- Data to examine
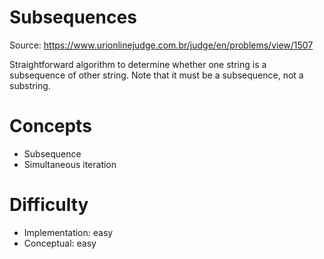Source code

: Subsequences
============

Source: <https://www.urionlinejudge.com.br/judge/en/problems/view/1507>

Straightforward algorithm to determine whether
one string is a subsequence of other string.
Note that it must be a subsequence, not a substring.

Concepts
========
- Subsequence
- Simultaneous iteration

Difficulty
==========
- Implementation: easy
- Conceptual: easy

- Brief
Copy, from the data above, every line where the word "easy" appears.

- Solution to the exercise
- Implementation: easy
- Conceptual: easy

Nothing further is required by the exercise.